Not going so good right now. The kids are going crazy, I'm loosing my mind, and my dear husband, I'm sure, would love to run away some days. I close my eyes after the kids finally go to bed, and stay in bed, each night and pray that I don't yell the next day. The next day usually goes just fine, then it's bedtime ... two hours into "Get your bottom back in that bed young lady/man!" and I'm ready to tear my hair out. That very next child gets snapped at and then they all get told that I will scream at the very top of my lungs at all of them the very next time they open their doors.
Not my finest moments.
I've been told (by my children) that I have scary eyes at night, that they don't like it when Mommy yells, and that they promise that they'll go to bed right away next time. Usually I get told this sometime during the day after a night where I've snapped. My response? "I'm sorry that my eyes get scary and that I yelled. I really do wish you'd go to bed right away tonight so that I don't get frustrated with you. I am trying really hard to not yell at you guys but you're not making it easy when you wage war on bedtime."
They all promise to go to bed. I say that I won't yell. Bedtime arrives and the whole vicious cycle starts over again.
Why am I telling you all of this? Well, 1) I know that I am not alone in this battle. 2) I need to make myself accountable to someone other than myself this time around in the challenge.

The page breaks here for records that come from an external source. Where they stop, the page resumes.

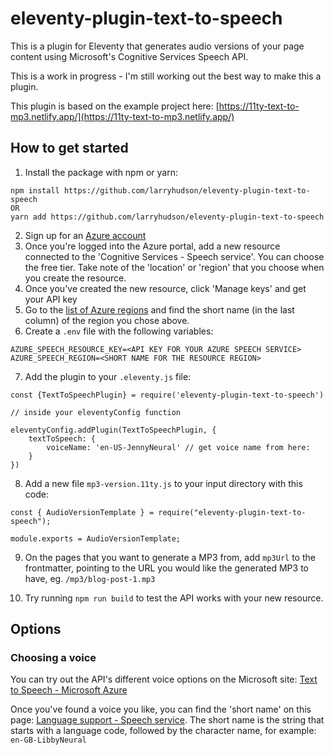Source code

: # eleventy-plugin-text-to-speech

This is a plugin for Eleventy that generates audio versions of your page content using Microsoft's Cognitive Services Speech API.

This is a work in progress - I'm still working out the best way to make this a plugin.

This plugin is based on the example project here: [https://11ty-text-to-mp3.netlify.app/](https://11ty-text-to-mp3.netlify.app/)

## How to get started

1. Install the package with npm or yarn:

```
npm install https://github.com/larryhudson/eleventy-plugin-text-to-speech
OR
yarn add https://github.com/larryhudson/eleventy-plugin-text-to-speech
```

2. Sign up for an [Azure account](https://portal.azure.com/)
3. Once you're logged into the Azure portal, add a new resource connected to the 'Cognitive Services - Speech service'. You can choose the free tier. Take note of the 'location' or 'region' that you choose when you create the resource.
4. Once you've created the new resource, click 'Manage keys' and get your API key
5. Go to the [list of Azure regions](https://gist.github.com/ausfestivus/04e55c7d80229069bf3bc75870630ec8) and find the short name (in the last column) of the region you chose above.
6. Create a `.env` file with the following variables:

```
AZURE_SPEECH_RESOURCE_KEY=<API KEY FOR YOUR AZURE SPEECH SERVICE>
AZURE_SPEECH_REGION=<SHORT NAME FOR THE RESOURCE REGION>
```

7. Add the plugin to your `.eleventy.js` file:

```
const {TextToSpeechPlugin} = require('eleventy-plugin-text-to-speech')

// inside your eleventyConfig function

eleventyConfig.addPlugin(TextToSpeechPlugin, {
    textToSpeech: {
        voiceName: 'en-US-JennyNeural' // get voice name from here:
    }
})

```

8. Add a new file `mp3-version.11ty.js` to your input directory with this code:

```
const { AudioVersionTemplate } = require("eleventy-plugin-text-to-speech");

module.exports = AudioVersionTemplate;
```

9. On the pages that you want to generate a MP3 from, add `mp3Url` to the frontmatter, pointing to the URL you would like the generated MP3 to have, eg. `/mp3/blog-post-1.mp3`

10. Try running `npm run build` to test the API works with your new resource.

## Options

### Choosing a voice

You can try out the API's different voice options on the Microsoft site: [Text to Speech - Microsoft Azure](https://azure.microsoft.com/en-us/services/cognitive-services/text-to-speech/#overview)

Once you've found a voice you like, you can find the 'short name' on this page: [Language support - Speech service](https://docs.microsoft.com/en-us/azure/cognitive-services/speech-service/language-support?tabs=speechtotext#prebuilt-neural-voices). The short name is the string that starts with a language code, followed by the character name, for example: `en-GB-LibbyNeural`
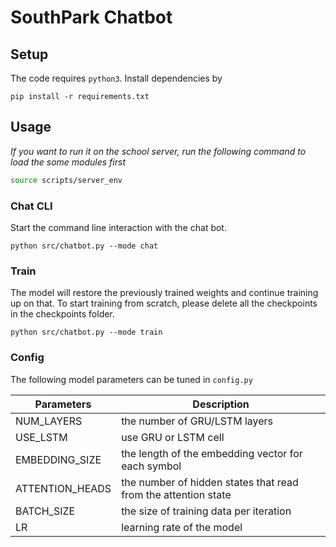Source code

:# SouthPark Chatbot

## Setup

The code requires `python3`. Install dependencies by

```
pip install -r requirements.txt
```

## Usage

*If you want to run it on the school server, run the following command to load the some modules first*

```bash
source scripts/server_env
```

### Chat CLI

Start the command line interaction with the chat bot.
```
python src/chatbot.py --mode chat
```

### Train

The model will restore the previously trained weights and continue training up on that. To start training from scratch, please delete all the checkpoints in the checkpoints folder.

```
python src/chatbot.py --mode train
```

### Config

The following model parameters can be tuned in `config.py`

Parameters | Description
-----|------
NUM_LAYERS | the number of GRU/LSTM layers
USE_LSTM | use GRU or LSTM cell
EMBEDDING_SIZE | the length of the embedding vector for each symbol
ATTENTION_HEADS | the number of hidden states that read from the attention state
BATCH_SIZE | the size of training data per iteration
LR | learning rate of the model

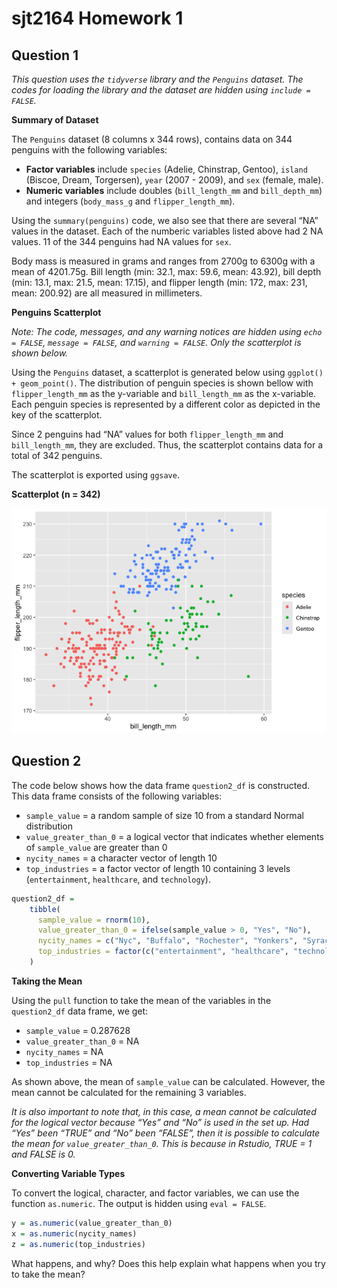 sjt2164 Homework 1
================

## Question 1

*This question uses the `tidyverse` library and the `Penguins` dataset.
The codes for loading the library and the dataset are hidden using
`include = FALSE`.*

**Summary of Dataset**

The `Penguins` dataset (8 columns x 344 rows), contains data on 344
penguins with the following variables:

- **Factor variables** include `species` (Adelie, Chinstrap, Gentoo),
  `island` (Biscoe, Dream, Torgersen), `year` (2007 - 2009), and `sex`
  (female, male).
- **Numeric variables** include doubles (`bill_length_mm` and
  `bill_depth_mm`) and integers (`body_mass_g` and `flipper_length_mm`).

Using the `summary(penguins)` code, we also see that there are several
“NA” values in the dataset. Each of the numberic variables listed above
had 2 NA values. 11 of the 344 penguins had NA values for `sex`.

Body mass is measured in grams and ranges from 2700g to 6300g with a
mean of 4201.75g. Bill length (min: 32.1, max: 59.6, mean: 43.92), bill
depth (min: 13.1, max: 21.5, mean: 17.15), and flipper length (min: 172,
max: 231, mean: 200.92) are all measured in millimeters.

**Penguins Scatterplot**

*Note: The code, messages, and any warning notices are hidden using
`echo = FALSE`, `message = FALSE`, and `warning = FALSE`. Only the
scatterplot is shown below.*

Using the `Penguins` dataset, a scatterplot is generated below using
`ggplot() + geom_point()`. The distribution of penguin species is shown
bellow with `flipper_length_mm` as the y-variable and `bill_length_mm`
as the x-variable. Each penguin species is represented by a different
color as depicted in the key of the scatterplot.

Since 2 penguins had “NA” values for both `flipper_length_mm` and
`bill_length_mm`, they are excluded. Thus, the scatterplot contains data
for a total of 342 penguins.

The scatterplot is exported using `ggsave`.

**Scatterplot (n = 342)**

![](p8105_hw1_sjt2164_files/figure-gfm/scatterplot-1.png)<!-- -->

## Question 2

The code below shows how the data frame `question2_df` is constructed.
This data frame consists of the following variables:

- `sample_value` = a random sample of size 10 from a standard Normal
  distribution
- `value_greater_than_0` = a logical vector that indicates whether
  elements of `sample_value` are greater than 0
- `nycity_names` = a character vector of length 10
- `top_industries` = a factor vector of length 10 containing 3 levels
  (`entertainment`, `healthcare`, and `technology`).

``` r
question2_df = 
    tibble(
      sample_value = rnorm(10),
      value_greater_than_0 = ifelse(sample_value > 0, "Yes", "No"),
      nycity_names = c("Nyc", "Buffalo", "Rochester", "Yonkers", "Syracuse", "Albany", "New Rochelle", "Schenectady", "Utica", "Mount_Vernon"),
      top_industries = factor(c("entertainment", "healthcare", "technology", "healthcare", "healthcare", "healthcare", "technology", "technology", "technology", "healthcare"))
    )
```

**Taking the Mean**

Using the `pull` function to take the mean of the variables in the
`question2_df` data frame, we get:

- `sample_value` = 0.287628
- `value_greater_than_0` = NA
- `nycity_names` = NA
- `top_industries` = NA

As shown above, the mean of `sample_value` can be calculated. However,
the mean cannot be calculated for the remaining 3 variables.

*It is also important to note that, in this case, a mean cannot be
calculated for the logical vector because “Yes” and “No” is used in the
set up. Had “Yes” been “TRUE” and “No” been “FALSE”, then it is possible
to calculate the mean for `value_greater_than_0`. This is because in
Rstudio, TRUE = 1 and FALSE is 0.*

**Converting Variable Types**

To convert the logical, character, and factor variables, we can use the
function `as.numeric`. The output is hidden using `eval = FALSE`.

``` r
y = as.numeric(value_greater_than_0)
x = as.numeric(nycity_names)
z = as.numeric(top_industries)
```

What happens, and why? Does this help explain what happens when you try
to take the mean?

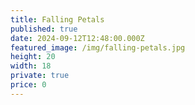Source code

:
 ```yaml
---
title: Falling Petals
published: true
date: 2024-09-12T12:48:00.000Z
featured_image: /img/falling-petals.jpg
height: 20
width: 18
private: true
price: 0
---
```

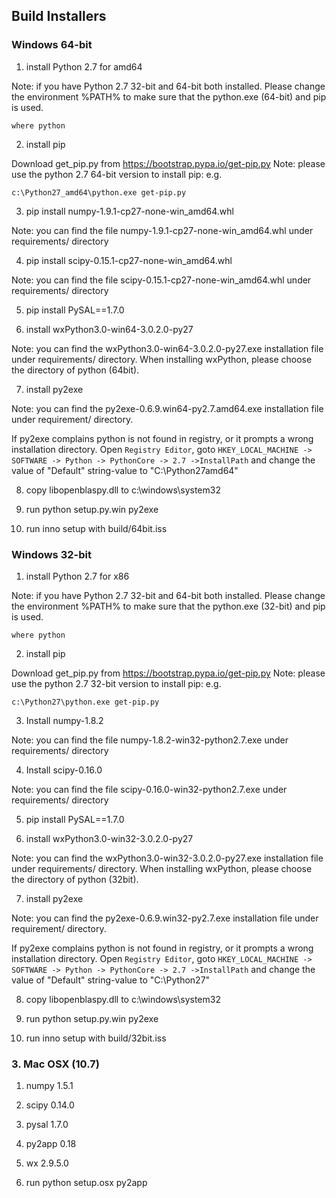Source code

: 
## Build Installers


###  Windows 64-bit

1. install Python 2.7 for amd64

Note: if you have Python 2.7 32-bit and 64-bit both installed.  Please change the environment %PATH% to make sure that the python.exe (64-bit) and pip is used.


```
where python
```

2. install pip

Download get_pip.py from https://bootstrap.pypa.io/get-pip.py
Note: please use the python 2.7 64-bit version to install pip: e.g.

```
c:\Python27_amd64\python.exe get-pip.py
```

3. pip install numpy-1.9.1-cp27-none-win_amd64.whl

Note: you can find the file  numpy-1.9.1-cp27-none-win_amd64.whl under requirements/ directory

4. pip install scipy-0.15.1-cp27-none-win_amd64.whl

Note: you can find the file  scipy-0.15.1-cp27-none-win_amd64.whl under requirements/ directory

5. pip install PySAL==1.7.0

6. install wxPython3.0-win64-3.0.2.0-py27

Note: you can find the wxPython3.0-win64-3.0.2.0-py27.exe installation file under requirements/ directory. When installing wxPython, please choose the directory of python (64bit).

7. install py2exe

Note: you can find the py2exe-0.6.9.win64-py2.7.amd64.exe installation file under requirement/ directory.

If py2exe complains python is not found in registry, or it prompts a wrong installation directory. Open `Registry Editor`, goto `HKEY_LOCAL_MACHINE -> SOFTWARE -> Python -> PythonCore -> 2.7 ->InstallPath` and change the value of "Default" string-value to "C:\Python27amd64" 

8. copy libopenblaspy.dll to c:\windows\system32

9. run python setup.py.win py2exe

10. run inno setup with build/64bit.iss

### Windows 32-bit

1. install Python 2.7 for x86

Note: if you have Python 2.7 32-bit and 64-bit both installed.  Please change the environment %PATH% to make sure that the python.exe (32-bit) and pip is used.


```
where python
```

2. install pip

Download get_pip.py from https://bootstrap.pypa.io/get-pip.py
Note: please use the python 2.7 32-bit version to install pip: e.g.

```
c:\Python27\python.exe get-pip.py
```

3. Install numpy-1.8.2 

Note: you can find the file  numpy-1.8.2-win32-python2.7.exe under requirements/ directory

4. Install scipy-0.16.0 

Note: you can find the file  scipy-0.16.0-win32-python2.7.exe under requirements/ directory

5. pip install PySAL==1.7.0

6. install wxPython3.0-win32-3.0.2.0-py27

Note: you can find the wxPython3.0-win32-3.0.2.0-py27.exe installation file under requirements/ directory. When installing wxPython, please choose the directory of python (32bit).

7. install py2exe

Note: you can find the py2exe-0.6.9.win32-py2.7.exe installation file under requirement/ directory.

If py2exe complains python is not found in registry, or it prompts a wrong installation directory. Open `Registry Editor`, goto `HKEY_LOCAL_MACHINE -> SOFTWARE -> Python -> PythonCore -> 2.7 ->InstallPath` and change the value of "Default" string-value to "C:\Python27" 

8. copy libopenblaspy.dll to c:\windows\system32

9. run python setup.py.win py2exe

10. run inno setup with build/32bit.iss


### 3. Mac OSX (10.7)

1. numpy 1.5.1

2. scipy 0.14.0

3. pysal 1.7.0

4. py2app 0.18

5. wx 2.9.5.0

6. run python setup.osx py2app
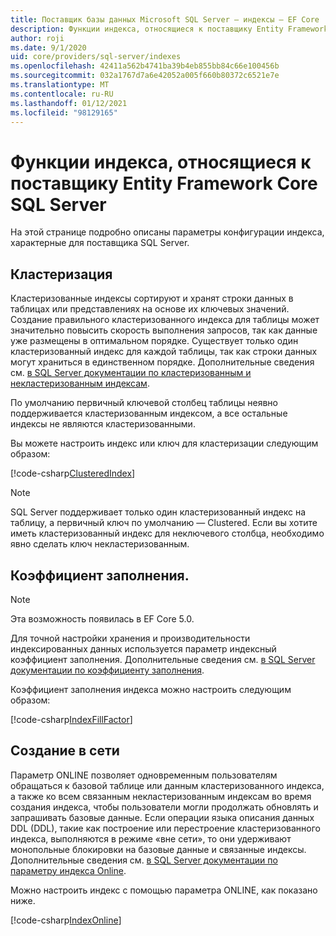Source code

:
 ```yaml
---
title: Поставщик базы данных Microsoft SQL Server — индексы — EF Core
description: Функции индекса, относящиеся к поставщику Entity Framework Core SQL Server
author: roji
ms.date: 9/1/2020
uid: core/providers/sql-server/indexes
ms.openlocfilehash: 42411a562b4741ba39b4eb855bb84c66e100456b
ms.sourcegitcommit: 032a1767d7a6e42052a005f660b80372c6521e7e
ms.translationtype: MT
ms.contentlocale: ru-RU
ms.lasthandoff: 01/12/2021
ms.locfileid: "98129165"
---
```

# <a name="index-features-specific-to-the-entity-framework-core-sql-server-provider"></a>Функции индекса, относящиеся к поставщику Entity Framework Core SQL Server

На этой странице подробно описаны параметры конфигурации индекса, характерные для поставщика SQL Server.

## <a name="clustering"></a>Кластеризация

Кластеризованные индексы сортируют и хранят строки данных в таблицах или представлениях на основе их ключевых значений. Создание правильного кластеризованного индекса для таблицы может значительно повысить скорость выполнения запросов, так как данные уже размещены в оптимальном порядке. Существует только один кластеризованный индекс для каждой таблицы, так как строки данных могут храниться в единственном порядке. Дополнительные сведения см. [в SQL Server документации по кластеризованным и некластеризованным индексам](/sql/relational-databases/indexes/clustered-and-nonclustered-indexes-described).

По умолчанию первичный ключевой столбец таблицы неявно поддерживается кластеризованным индексом, а все остальные индексы не являются кластеризованными.

Вы можете настроить индекс или ключ для кластеризации следующим образом:

[!code-csharp[ClusteredIndex](../../../../samples/core/SqlServer/Indexes/ClusteredIndexContext.cs?name=ClusteredIndex)]

> [!NOTE]
> SQL Server поддерживает только один кластеризованный индекс на таблицу, а первичный ключ по умолчанию — Clustered. Если вы хотите иметь кластеризованный индекс для неключевого столбца, необходимо явно сделать ключ некластеризованным.

## <a name="fill-factor"></a>Коэффициент заполнения.

> [!NOTE]
> Эта возможность появилась в EF Core 5.0.

Для точной настройки хранения и производительности индексированных данных используется параметр индексный коэффициент заполнения. Дополнительные сведения см. [в SQL Server документации по коэффициенту заполнения](/sql/relational-databases/indexes/specify-fill-factor-for-an-index).

Коэффициент заполнения индекса можно настроить следующим образом:

[!code-csharp[IndexFillFactor](../../../../samples/core/SqlServer/Indexes/IndexFillFactorContext.cs?name=IndexFillFactor)]

## <a name="online-creation"></a>Создание в сети

Параметр ONLINE позволяет одновременным пользователям обращаться к базовой таблице или данным кластеризованного индекса, а также ко всем связанным некластеризованным индексам во время создания индекса, чтобы пользователи могли продолжать обновлять и запрашивать базовые данные. Если операции языка описания данных DDL (DDL), такие как построение или перестроение кластеризованного индекса, выполняются в режиме «вне сети», то они удерживают монопольные блокировки на базовые данные и связанные индексы. Дополнительные сведения см. [в SQL Server документации по параметру индекса Online](/sql/relational-databases/indexes/perform-index-operations-online).

Можно настроить индекс с помощью параметра ONLINE, как показано ниже.

[!code-csharp[IndexOnline](../../../../samples/core/SqlServer/Indexes/IndexOnlineContext.cs?name=IndexOnline)]
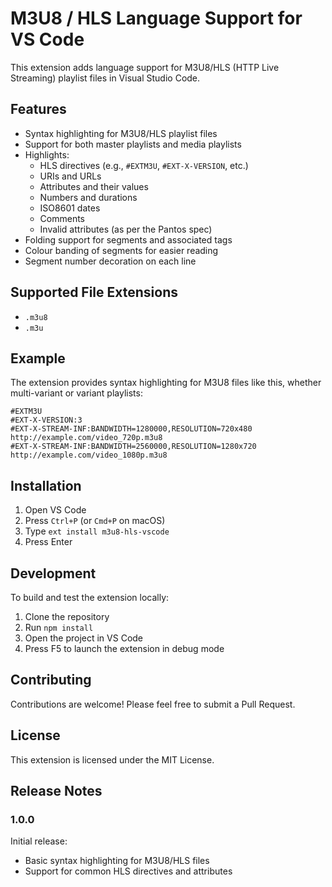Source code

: # M3U8 / HLS Language Support for VS Code

This extension adds language support for M3U8/HLS (HTTP Live Streaming) playlist files in Visual Studio Code.

## Features

- Syntax highlighting for M3U8/HLS playlist files
- Support for both master playlists and media playlists
- Highlights:
  - HLS directives (e.g., `#EXTM3U`, `#EXT-X-VERSION`, etc.)
  - URIs and URLs
  - Attributes and their values
  - Numbers and durations
  - ISO8601 dates
  - Comments
  - Invalid attributes (as per the Pantos spec)
- Folding support for segments and associated tags
- Colour banding of segments for easier reading
- Segment number decoration on each line

## Supported File Extensions

- `.m3u8`
- `.m3u`

## Example

The extension provides syntax highlighting for M3U8 files like this, whether multi-variant or variant playlists:

```m3u8
#EXTM3U
#EXT-X-VERSION:3
#EXT-X-STREAM-INF:BANDWIDTH=1280000,RESOLUTION=720x480
http://example.com/video_720p.m3u8
#EXT-X-STREAM-INF:BANDWIDTH=2560000,RESOLUTION=1280x720
http://example.com/video_1080p.m3u8
```

## Installation

1. Open VS Code
2. Press `Ctrl+P` (or `Cmd+P` on macOS)
3. Type `ext install m3u8-hls-vscode`
4. Press Enter

## Development

To build and test the extension locally:

1. Clone the repository
2. Run `npm install`
3. Open the project in VS Code
4. Press F5 to launch the extension in debug mode

## Contributing

Contributions are welcome! Please feel free to submit a Pull Request.

## License

This extension is licensed under the MIT License.

## Release Notes

### 1.0.0

Initial release:
- Basic syntax highlighting for M3U8/HLS files
- Support for common HLS directives and attributes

And 3) Because I am frustrated again as I type this (almost 9pm) and I am attempting not to yell at this very moment.
All day I've been using the piece of advice that I shared Friday on the weekly wrap-up. I keep telling myself "WAIT" . I refuse to yell tonight. I refuse to yell this week or the week after or even after that. I am tired and cranky, wishing that they'd just go to sleep like they used to. I have already had, in the last twenty minutes alone, two children make a trip to the bathroom because they'd "forgotten" to go before bedtime and one child have a meltdown because she couldn't find her "comfy" (security blanket).
I keep looking at my orange nail polish, the orange paper we did our turkey hands on, the orange leaves on our thankful wall, and the poster I just made (on orange paper) that simply has the no sign over the word Yell which is now taped to my computer tower. Why orange? Check out Orange Rhino's page and you'll figure it out pretty quickly. It's a visual reminder (especially because there's really very little orange in our home) for me to yell less and love more.
I'll be re-polishing my nails in the morning and doing the girls nails sometime tomorrow as well. We'll make a few more no yelling zone signs for bedrooms and the like. I will make it this time ... but the goal right now is not for a whole year. Tonight the goal is tonight. Tomorrow I take on the challenge not to yell for the rest of this year, only a 37 day commitment this time. Perhaps a month at a time is what I need to focus on right now. Tonight I will make it through bedtime without yelling.
If, for whatever reason I do yell I'll let you know on the HC Facebook page. I don't plan on yelling, but then none of us ever really do. Check out the page if you haven't already, the kids have a surprise planned for everyone there on Wednesday this week.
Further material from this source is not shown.